Karriere-Interview: Mia Abadi, Gründerin von Prag Agency

In der Modeszene kennt sie jeder: Mia Abadi kümmert sich mit ihrer Agentur Prag Agency um die Außenwirkung und Vertrieb von Kaviar Gauche Pallas Paris oder Ina Beissner und ist darüberhinaus Trendscout für neue Talente wie Louise Friedlaender oder Denitza Margova. Nicht zu vergessen Labels wie & Other Stories, Ganni oder Malaikaraiss, das neu im Portfolio ist.

Auf dieses Karriere-Interview freuen wir uns deshalb besonders!

Die Chefin einer PR-Agentur wird man nicht, in dem man auf dem Sofa sitzt, Däumchen dreht und wartet, dass jemand Tolles aus Paris anruft. So eine Karriere muss man sich selber basteln. Gerade die Arbeit in der PR-Branche wird häufig unterschätzt: Es braucht viel Begeisterung, noch mehr Fleiß und immer mehr Know-how, um eine Marke nachhaltig auf dem Markt zu etablieren.

An den Unis kann man diesen Job nur in Bruchstücken erlernen. Ein Großteil bleibt Learning by Doing, abgesehen davon, dass sich dieser Beruf aufgrund des Internets und der Sozialen Medien ständig verändert.

Denn PR ist viel mehr als nur Samples verschicken und Sekt-Events organisieren. Die sozialen Medien wollen regelmäßig bedient, Journalisten wie Blogger gleichermaßen mit den richtigen Infos gefüttert, Promis eingekleidet und die Kollektionsteile unterm Strich gut verkauft werden.

Zurückschrecken sollte man vor der Vielseitgkeits dieses Berufes nicht. Wie viele von uns hat Mia Abadi einen Lebenslauf, der alles andere als gradlinig, sie aber auf ihren heutigen Job vorbereitet hat.
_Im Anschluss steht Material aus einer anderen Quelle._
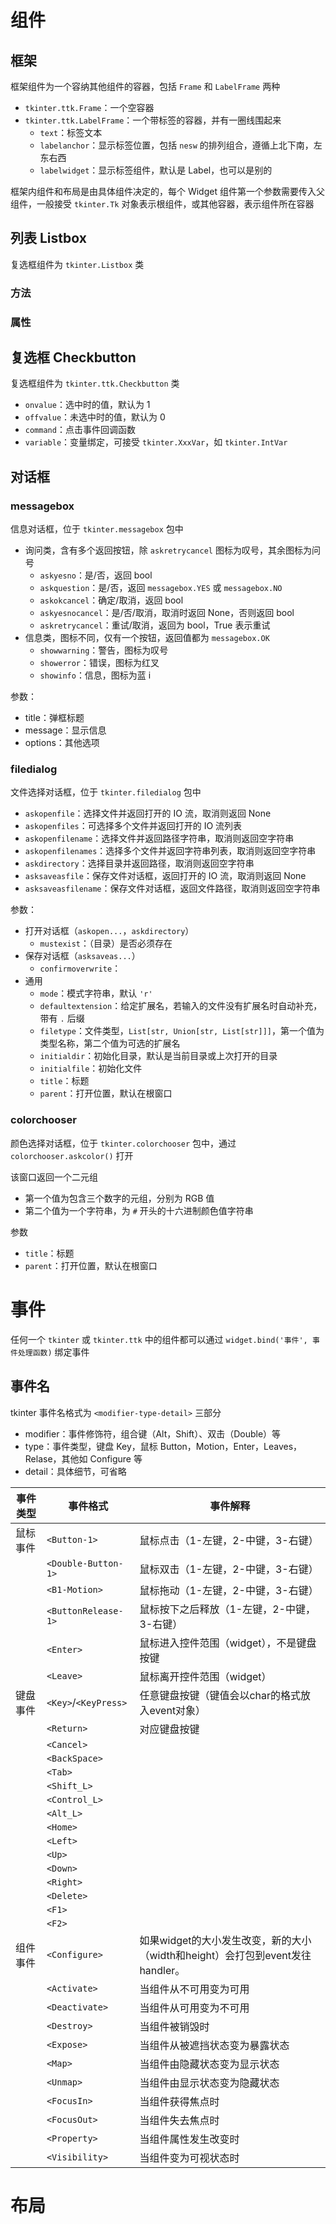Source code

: # 组件

## 框架

框架组件为一个容纳其他组件的容器，包括 `Frame` 和 `LabelFrame` 两种
- `tkinter.ttk.Frame`：一个空容器
- `tkinter.ttk.LabelFrame`：一个带标签的容器，并有一圈线围起来
	- `text`：标签文本
	- `labelanchor`：显示标签位置，包括 `nesw` 的排列组合，遵循上北下南，左东右西
	- `labelwidget`：显示标签组件，默认是 Label，也可以是别的

框架内组件和布局是由具体组件决定的，每个 Widget 组件第一个参数需要传入父组件，一般接受 `tkinter.Tk` 对象表示根组件，或其他容器，表示组件所在容器

## 列表 Listbox

复选框组件为 `tkinter.Listbox` 类

### 方法

### 属性

## 复选框 Checkbutton

复选框组件为 `tkinter.ttk.Checkbutton` 类
- `onvalue`：选中时的值，默认为 1
- `offvalue`：未选中时的值，默认为 0
- `command`：点击事件回调函数
- `variable`：变量绑定，可接受 `tkinter.XxxVar`，如 `tkinter.IntVar`

## 对话框

### messagebox

信息对话框，位于 `tkinter.messagebox` 包中

- 询问类，含有多个返回按钮，除 `askretrycancel` 图标为叹号，其余图标为问号
	- `askyesno`：是/否，返回 bool
	- `askquestion`：是/否，返回 `messagebox.YES` 或 `messagebox.NO`
	- `askokcancel`：确定/取消，返回 bool
	- `askyesnocancel`：是/否/取消，取消时返回 None，否则返回 bool
	- `askretrycancel`：重试/取消，返回为 bool，True 表示重试
- 信息类，图标不同，仅有一个按钮，返回值都为 `messagebox.OK`
	- `showwarning`：警告，图标为叹号
	- `showerror`：错误，图标为红叉
	- `showinfo`：信息，图标为蓝 i

参数：
- title：弹框标题
- message：显示信息
- options：其他选项

### filedialog

文件选择对话框，位于 `tkinter.filedialog` 包中
- `askopenfile`：选择文件并返回打开的 IO 流，取消则返回 None
- `askopenfiles`：可选择多个文件并返回打开的 IO 流列表
- `askopenfilename`：选择文件并返回路径字符串，取消则返回空字符串
- `askopenfilenames`：选择多个文件并返回字符串列表，取消则返回空字符串
- `askdirectory`：选择目录并返回路径，取消则返回空字符串
- `asksaveasfile`：保存文件对话框，返回打开的 IO 流，取消则返回 None
- `asksaveasfilename`：保存文件对话框，返回文件路径，取消则返回空字符串

参数：
- 打开对话框（`askopen...`，`askdirectory`）
	- `mustexist`：（目录）是否必须存在
- 保存对话框（`asksaveas...`）
	- `confirmoverwrite`：
- 通用
	- `mode`：模式字符串，默认 `'r'`
	- `defaultextension`：给定扩展名，若输入的文件没有扩展名时自动补充，带有 `.` 后缀
	- `filetype`：文件类型，`List[str, Union[str, List[str]]]`，第一个值为类型名称，第二个值为可选的扩展名
	- `initialdir`：初始化目录，默认是当前目录或上次打开的目录
	- `initialfile`：初始化文件
	- `title`：标题
	- `parent`：打开位置，默认在根窗口

### colorchooser

颜色选择对话框，位于 `tkinter.colorchooser` 包中，通过 `colorchooser.askcolor()` 打开

该窗口返回一个二元组
- 第一个值为包含三个数字的元组，分别为 RGB 值
- 第二个值为一个字符串，为 `#` 开头的十六进制颜色值字符串

参数
- `title`：标题
- `parent`：打开位置，默认在根窗口

# 事件

任何一个 `tkinter` 或 `tkinter.ttk` 中的组件都可以通过 `widget.bind('事件', 事件处理函数)` 绑定事件

## 事件名

tkinter 事件名格式为 `<modifier-type-detail>` 三部分
- modifier：事件修饰符，组合键（Alt，Shift）、双击（Double）等
- type：事件类型，键盘 Key，鼠标 Button，Motion，Enter，Leaves，Relase，其他如 Configure 等
- detail：具体细节，可省略

| 事件类型 | 事件格式             | 事件解释                                                                      |
| -------- | -------------------- | ----------------------------------------------------------------------------- |
| 鼠标事件 | `<Button-1>`         | 鼠标点击（1-左键，2-中键，3-右键）                                            |
|          | `<Double-Button-1>`  | 鼠标双击（1-左键，2-中键，3-右键）                                            |
|          | `<B1-Motion>`        | 鼠标拖动（1-左键，2-中键，3-右键）                                            |
|          | `<ButtonRelease-1>`  | 鼠标按下之后释放（1-左键，2-中键，3-右键）                                    |
|          | `<Enter>`            | 鼠标进入控件范围（widget），不是键盘按键                                      |
|          | `<Leave>`            | 鼠标离开控件范围（widget）                                                    |
| 键盘事件 | `<Key>`/`<KeyPress>` | 任意键盘按键（键值会以char的格式放入event对象）                               |
|          | `<Return>`           | 对应键盘按键                                                                  |
|          | `<Cancel>`           |                                                                               |
|          | `<BackSpace>`        |                                                                               |
|          | `<Tab>`              |                                                                               |
|          | `<Shift_L>`          |                                                                               |
|          | `<Control_L>`        |                                                                               |
|          | `<Alt_L>`            |                                                                               |
|          | `<Home>`             |                                                                               |
|          | `<Left>`             |                                                                               |
|          | `<Up>`               |                                                                               |
|          | `<Down>`             |                                                                               |
|          | `<Right>`            |                                                                               |
|          | `<Delete>`           |                                                                               |
|          | `<F1>`               |                                                                               |
|          | `<F2>`               |                                                                               |
| 组件事件 | `<Configure>`        | 如果widget的大小发生改变，新的大小（width和height）会打包到event发往handler。 |
|          | `<Activate>`         | 当组件从不可用变为可用                                                        |
|          | `<Deactivate>`       | 当组件从可用变为不可用                                                        |
|          | `<Destroy>`          | 当组件被销毁时                                                                |
|          | `<Expose>`           | 当组件从被遮挡状态变为暴露状态                                                |
|          | `<Map>`              | 当组件由隐藏状态变为显示状态                                                  |
|          | `<Unmap>`            | 当组件由显示状态变为隐藏状态                                                  |
|          | `<FocusIn>`          | 当组件获得焦点时                                                              |
|          | `<FocusOut>`         | 当组件失去焦点时                                                              |
|          | `<Property>`         | 当组件属性发生改变时                                                          |
|          | `<Visibility>`       | 当组件变为可视状态时                                                          | 

# 布局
Bis man seine Berufung findet, muss man manchmal ein paar Umwege gehen.

Liebe Mia, wir kennen uns nun schon eine ganze Weile und wann immer von dir gesprochen wird, heißt es „Mia Abadi ist DIE PR-Frau in Berlin“. Wie gefällt dir dieser Titel?

Es ist ein schönes Kompliment. Ich freue mich darüber.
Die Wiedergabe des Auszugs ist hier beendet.